Existem várias explicações, que se cruzam e se fundem ou se excluem, mas de alguma forma esclarecem o “buraco negro” da questão. Talvez tudo esteja concentrado no jogo de interesses conflitantes, acima das aspirações do país e do seu povo.

Temos um modelo político que preserva a prosperidade de clãs em vez de apostar na solidez partidária; que inibe a renovação de quadros; incapaz de ser igual para todos e pródigo em alimentar a corrupção. As propostas mais destacadas são uma tentativa de golpe contra a frágil democracia nacional.

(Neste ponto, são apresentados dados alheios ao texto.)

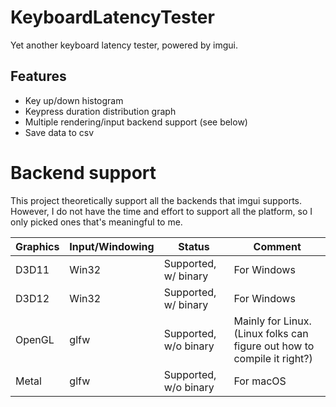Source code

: # KeyboardLatencyTester

Yet another keyboard latency tester, powered by imgui.

## Features

- Key up/down histogram
- Keypress duration distribution graph
- Multiple rendering/input backend support (see below)
- Save data to csv

# Backend support

This project theoretically support all the backends that imgui supports. However, I do not have the time and effort to support all the platform, so I only picked ones that's meaningful to me.

| Graphics  | Input/Windowing | Status | Comment |
| --------- | --------------- | ------ | ------- |
| D3D11     | Win32 | Supported, w/ binary | For Windows |
| D3D12 | Win32 | Supported, w/ binary | For Windows |
| OpenGL | glfw | Supported, w/o binary | Mainly for Linux. (Linux folks can figure out how to compile it right?)
| Metal | glfw | Supported, w/o binary | For macOS |
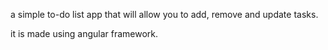 a simple to-do list app that will allow you to add, remove and update tasks.

it is made using angular framework.
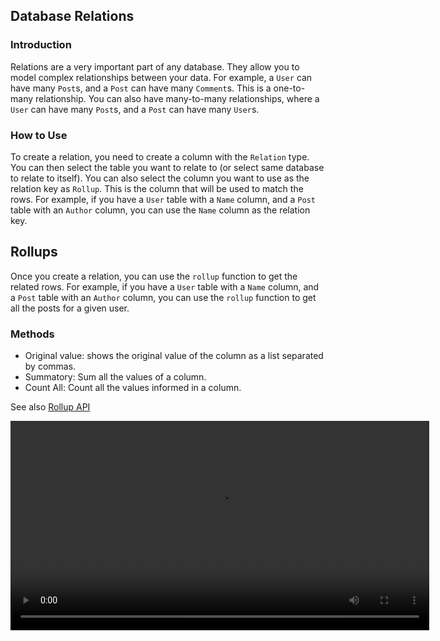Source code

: ## Database Relations

### Introduction

Relations are a very important part of any database. They allow you to model complex relationships between your data. For example, a `User` can have many `Post`s, and a `Post` can have many `Comment`s. This is a one-to-many relationship. You can also have many-to-many relationships, where a `User` can have many `Post`s, and a `Post` can have many `User`s.

### How to Use

To create a relation, you need to create a column with the `Relation` type. You can then select the table you want to relate to (or select same database to relate to itself). You can also select the column you want to use as the relation key as `Rollup`. This is the column that will be used to match the rows. For example, if you have a `User` table with a `Name` column, and a `Post` table with an `Author` column, you can use the `Name` column as the relation key.

## Rollups

Once you create a relation, you can use the `rollup` function to get the related rows. For example, if you have a `User` table with a `Name` column, and a `Post` table with an `Author` column, you can use the `rollup` function to get all the posts for a given user.

### Methods

- Original value: shows the original value of the column as a list separated by commas.
- Summatory: Sum all the values of a column.
- Count All: Count all the values informed in a column.

See also [Rollup API](https://github.com/RafaelGB/obsidian-db-folder/blob/master/src/automations/Rollup.ts)

<video  width="670" controls>
  <source src="https://user-images.githubusercontent.com/38974541/198901340-66bf84a6-35a0-4018-b860-1f9731332ea6.mp4" type="video/mp4">
</video>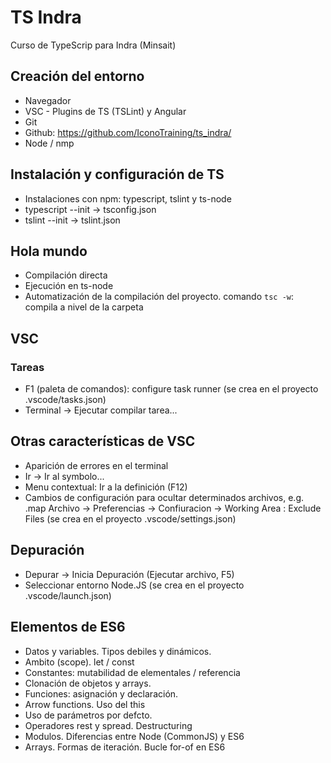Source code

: # TS Indra #

Curso de TypeScrip para Indra (Minsait)

## Creación del entorno ##

- Navegador
- VSC - Plugins de TS (TSLint) y Angular
- Git
- Github: <https://github.com/IconoTraining/ts_indra/>
- Node / nmp

## Instalación y configuración de TS ##

- Instalaciones con npm: typescript, tslint y ts-node
- typescript --init -> tsconfig.json
- tslint --init -> tslint.json

## Hola mundo ##

- Compilación directa
- Ejecución en ts-node
- Automatización de la compilación del proyecto.
    comando `tsc -w`: compila a nivel de la carpeta

## VSC ##

### Tareas ###

- F1 (paleta de comandos): configure task runner
    (se crea en el proyecto .vscode/tasks.json)
- Terminal -> Ejecutar compilar tarea...

## Otras características de VSC ##

- Aparición de errores en el terminal
- Ir -> Ir al symbolo...
- Menu contextual: Ir a la definición (F12)
- Cambios de configuración para ocultar determinados archivos, e.g. .map
    Archivo -> Preferencias -> Confiuracion -> Working Area : Exclude Files
    (se crea en el proyecto .vscode/settings.json)

## Depuración ##

- Depurar -> Inicia Depuración (Ejecutar archivo, F5)
- Seleccionar entorno Node.JS
    (se crea en el proyecto .vscode/launch.json)

## Elementos de ES6 ##

- Datos y variables. Tipos debiles y dinámicos.
- Ambito (scope). let / const
- Constantes: mutabilidad de elementales / referencia
- Clonación de objetos y arrays.
- Funciones: asignación y declaración.
- Arrow functions. Uso del this
- Uso de parámetros por defcto.
- Operadores rest y spread. Destructuring
- Modulos. Diferencias entre Node (CommonJS) y ES6
- Arrays. Formas de iteración. Bucle for-of en ES6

O argumento para sustentá-las chega a ser um leque de sofismas, todos assentados na tese de que nos países mais avançados “é assim que funciona”. Balela. O discurso encobre a má-fé de seus principais defensores.

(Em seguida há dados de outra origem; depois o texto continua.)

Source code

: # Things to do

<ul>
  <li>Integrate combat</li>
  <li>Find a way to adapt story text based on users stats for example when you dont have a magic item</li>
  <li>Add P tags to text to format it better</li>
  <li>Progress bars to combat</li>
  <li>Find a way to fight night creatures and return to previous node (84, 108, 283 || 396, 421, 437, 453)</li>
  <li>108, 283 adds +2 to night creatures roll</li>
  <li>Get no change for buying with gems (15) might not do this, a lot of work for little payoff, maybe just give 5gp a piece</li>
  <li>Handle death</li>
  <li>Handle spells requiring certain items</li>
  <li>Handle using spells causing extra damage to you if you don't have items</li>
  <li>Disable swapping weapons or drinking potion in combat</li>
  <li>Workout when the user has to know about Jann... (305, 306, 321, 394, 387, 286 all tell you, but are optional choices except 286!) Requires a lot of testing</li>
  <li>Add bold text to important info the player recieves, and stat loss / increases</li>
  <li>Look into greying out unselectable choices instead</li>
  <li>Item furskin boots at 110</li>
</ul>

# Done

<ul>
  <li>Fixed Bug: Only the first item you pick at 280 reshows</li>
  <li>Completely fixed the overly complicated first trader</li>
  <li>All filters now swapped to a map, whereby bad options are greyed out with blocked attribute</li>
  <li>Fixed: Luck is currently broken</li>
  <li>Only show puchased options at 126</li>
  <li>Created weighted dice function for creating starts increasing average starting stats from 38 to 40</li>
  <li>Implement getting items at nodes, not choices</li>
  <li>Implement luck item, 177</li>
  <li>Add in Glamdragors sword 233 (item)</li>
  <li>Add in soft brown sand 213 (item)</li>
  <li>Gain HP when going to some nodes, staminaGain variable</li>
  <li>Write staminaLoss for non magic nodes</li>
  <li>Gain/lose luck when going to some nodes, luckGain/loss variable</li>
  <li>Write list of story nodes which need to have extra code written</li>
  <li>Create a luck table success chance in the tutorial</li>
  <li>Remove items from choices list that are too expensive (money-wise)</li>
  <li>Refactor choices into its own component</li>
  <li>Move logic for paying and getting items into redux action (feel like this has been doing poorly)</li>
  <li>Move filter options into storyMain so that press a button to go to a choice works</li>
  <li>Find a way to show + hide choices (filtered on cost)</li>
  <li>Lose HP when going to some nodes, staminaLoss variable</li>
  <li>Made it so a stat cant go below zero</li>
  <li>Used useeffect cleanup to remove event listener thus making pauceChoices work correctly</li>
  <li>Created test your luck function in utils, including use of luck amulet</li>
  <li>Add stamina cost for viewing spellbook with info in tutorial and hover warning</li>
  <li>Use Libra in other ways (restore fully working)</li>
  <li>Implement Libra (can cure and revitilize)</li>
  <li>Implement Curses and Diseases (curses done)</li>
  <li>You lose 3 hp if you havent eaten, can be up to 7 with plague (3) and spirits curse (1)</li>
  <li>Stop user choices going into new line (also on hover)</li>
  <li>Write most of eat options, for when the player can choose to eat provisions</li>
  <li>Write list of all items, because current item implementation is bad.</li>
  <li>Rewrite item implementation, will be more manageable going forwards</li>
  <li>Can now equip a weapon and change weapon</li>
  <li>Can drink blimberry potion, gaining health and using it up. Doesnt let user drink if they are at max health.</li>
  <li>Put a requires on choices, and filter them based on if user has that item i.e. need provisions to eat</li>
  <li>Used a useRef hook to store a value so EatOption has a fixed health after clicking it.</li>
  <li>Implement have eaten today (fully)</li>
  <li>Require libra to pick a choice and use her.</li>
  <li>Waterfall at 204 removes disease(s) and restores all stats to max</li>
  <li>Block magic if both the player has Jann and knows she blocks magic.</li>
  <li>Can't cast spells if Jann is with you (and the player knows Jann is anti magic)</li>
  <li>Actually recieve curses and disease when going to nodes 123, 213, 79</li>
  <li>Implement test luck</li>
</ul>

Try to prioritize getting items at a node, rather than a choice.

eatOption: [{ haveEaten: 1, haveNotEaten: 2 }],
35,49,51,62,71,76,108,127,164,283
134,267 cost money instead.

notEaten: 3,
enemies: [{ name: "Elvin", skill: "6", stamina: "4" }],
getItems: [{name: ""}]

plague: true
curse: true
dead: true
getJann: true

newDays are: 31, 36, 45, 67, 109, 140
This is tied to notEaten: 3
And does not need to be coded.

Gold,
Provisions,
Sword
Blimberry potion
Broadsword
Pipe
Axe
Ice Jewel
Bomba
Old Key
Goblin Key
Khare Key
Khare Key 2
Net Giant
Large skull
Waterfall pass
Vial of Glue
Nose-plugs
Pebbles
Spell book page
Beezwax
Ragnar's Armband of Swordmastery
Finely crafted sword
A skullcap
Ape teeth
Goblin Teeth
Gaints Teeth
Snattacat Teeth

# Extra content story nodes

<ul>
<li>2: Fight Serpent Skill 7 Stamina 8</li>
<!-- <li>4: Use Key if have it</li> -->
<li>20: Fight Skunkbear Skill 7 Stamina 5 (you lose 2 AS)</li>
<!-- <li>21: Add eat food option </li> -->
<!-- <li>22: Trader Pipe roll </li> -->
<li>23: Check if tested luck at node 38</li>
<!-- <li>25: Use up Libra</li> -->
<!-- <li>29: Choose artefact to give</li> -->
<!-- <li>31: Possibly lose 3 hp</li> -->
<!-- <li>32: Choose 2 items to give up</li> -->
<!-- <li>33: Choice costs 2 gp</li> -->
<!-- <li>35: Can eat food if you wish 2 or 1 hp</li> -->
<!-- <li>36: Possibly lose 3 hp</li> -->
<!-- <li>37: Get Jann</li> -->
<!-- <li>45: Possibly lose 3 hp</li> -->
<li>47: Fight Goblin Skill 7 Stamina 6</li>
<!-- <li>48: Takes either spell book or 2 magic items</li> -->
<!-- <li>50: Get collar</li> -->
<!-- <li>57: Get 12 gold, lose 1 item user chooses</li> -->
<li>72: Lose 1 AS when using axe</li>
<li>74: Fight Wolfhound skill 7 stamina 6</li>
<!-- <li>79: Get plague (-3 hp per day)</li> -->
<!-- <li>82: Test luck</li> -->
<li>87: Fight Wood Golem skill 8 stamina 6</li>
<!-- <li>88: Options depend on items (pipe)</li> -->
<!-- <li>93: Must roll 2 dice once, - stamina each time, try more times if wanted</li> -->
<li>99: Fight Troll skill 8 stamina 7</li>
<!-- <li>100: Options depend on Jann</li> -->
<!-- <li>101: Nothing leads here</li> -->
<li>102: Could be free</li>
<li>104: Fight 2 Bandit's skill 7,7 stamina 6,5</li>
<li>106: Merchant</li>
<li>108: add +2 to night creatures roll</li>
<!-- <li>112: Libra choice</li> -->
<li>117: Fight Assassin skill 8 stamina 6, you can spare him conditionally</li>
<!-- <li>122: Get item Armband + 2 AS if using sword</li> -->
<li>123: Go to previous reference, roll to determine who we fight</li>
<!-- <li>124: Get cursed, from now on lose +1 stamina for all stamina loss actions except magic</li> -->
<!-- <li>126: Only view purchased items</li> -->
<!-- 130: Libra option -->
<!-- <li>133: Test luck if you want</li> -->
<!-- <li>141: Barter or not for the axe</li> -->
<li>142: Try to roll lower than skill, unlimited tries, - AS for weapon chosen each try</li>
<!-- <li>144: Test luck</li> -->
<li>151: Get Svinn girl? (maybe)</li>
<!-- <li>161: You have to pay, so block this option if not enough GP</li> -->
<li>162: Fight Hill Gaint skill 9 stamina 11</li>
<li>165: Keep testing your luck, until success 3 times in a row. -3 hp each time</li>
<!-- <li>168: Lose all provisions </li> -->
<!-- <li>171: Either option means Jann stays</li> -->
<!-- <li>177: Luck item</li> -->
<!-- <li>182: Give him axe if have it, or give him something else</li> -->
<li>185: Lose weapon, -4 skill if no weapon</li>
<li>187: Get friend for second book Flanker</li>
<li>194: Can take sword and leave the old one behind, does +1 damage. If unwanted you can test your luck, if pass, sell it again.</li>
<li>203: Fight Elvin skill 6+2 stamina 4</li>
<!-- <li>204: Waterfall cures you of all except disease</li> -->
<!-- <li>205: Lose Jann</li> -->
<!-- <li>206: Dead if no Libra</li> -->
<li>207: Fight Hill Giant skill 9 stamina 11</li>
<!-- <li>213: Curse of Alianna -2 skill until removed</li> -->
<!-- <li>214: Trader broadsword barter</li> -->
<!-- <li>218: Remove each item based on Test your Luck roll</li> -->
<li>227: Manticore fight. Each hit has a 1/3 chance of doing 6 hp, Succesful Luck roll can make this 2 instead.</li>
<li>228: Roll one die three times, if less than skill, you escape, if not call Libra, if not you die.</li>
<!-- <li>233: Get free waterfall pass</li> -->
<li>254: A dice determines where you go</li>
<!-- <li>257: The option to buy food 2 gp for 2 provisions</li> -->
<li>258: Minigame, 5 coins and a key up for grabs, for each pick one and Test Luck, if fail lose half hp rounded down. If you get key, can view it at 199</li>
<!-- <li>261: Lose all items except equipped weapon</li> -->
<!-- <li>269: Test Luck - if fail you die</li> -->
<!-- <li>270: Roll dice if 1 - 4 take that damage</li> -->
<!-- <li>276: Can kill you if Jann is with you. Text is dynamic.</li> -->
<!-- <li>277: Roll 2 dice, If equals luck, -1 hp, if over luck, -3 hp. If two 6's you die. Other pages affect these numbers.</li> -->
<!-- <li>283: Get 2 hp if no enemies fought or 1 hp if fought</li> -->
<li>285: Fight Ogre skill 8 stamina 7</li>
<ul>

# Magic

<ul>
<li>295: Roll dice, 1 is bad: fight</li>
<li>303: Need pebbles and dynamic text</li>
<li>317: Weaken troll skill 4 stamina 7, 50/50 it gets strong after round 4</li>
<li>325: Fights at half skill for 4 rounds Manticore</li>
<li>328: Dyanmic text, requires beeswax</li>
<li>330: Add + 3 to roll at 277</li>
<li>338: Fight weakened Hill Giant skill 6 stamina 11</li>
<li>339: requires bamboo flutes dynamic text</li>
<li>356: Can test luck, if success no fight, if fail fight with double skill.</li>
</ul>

Eles não querem melhorar a legislação e, sim, torná-la ainda mais fechada à manipulação contra a vanguarda, a modernidade e o respeito à soberania popular. Vejamos só algumas das pérolas em evidência:

1 – Financiamento público de campanha
Na realidade o financiamento já existe. Temos um regime misto, em que o erário entra de várias formas na conta final de campanhas e pré-campanhas. É o caso do “Fundo Partidário” que atende aos partidos; a propaganda eleitoral “gratuita” que de gratuita não tem nada.

Coloque nesse rebolo o que parlamentares e executivos derramam na propaganda personalista, tudo coberto pelo cofre estatal. De um programa de rádio e impressos (jornais, revistas etc).

Com o financiamento público no modelo pretendido por essa corriola, não desaparecerá a doação das grandes empresas. Entrarão definitivamente como Caixa 2, 3 etc. Levam a pior os pequenos partidos, que não interessam ao grande capital financiador.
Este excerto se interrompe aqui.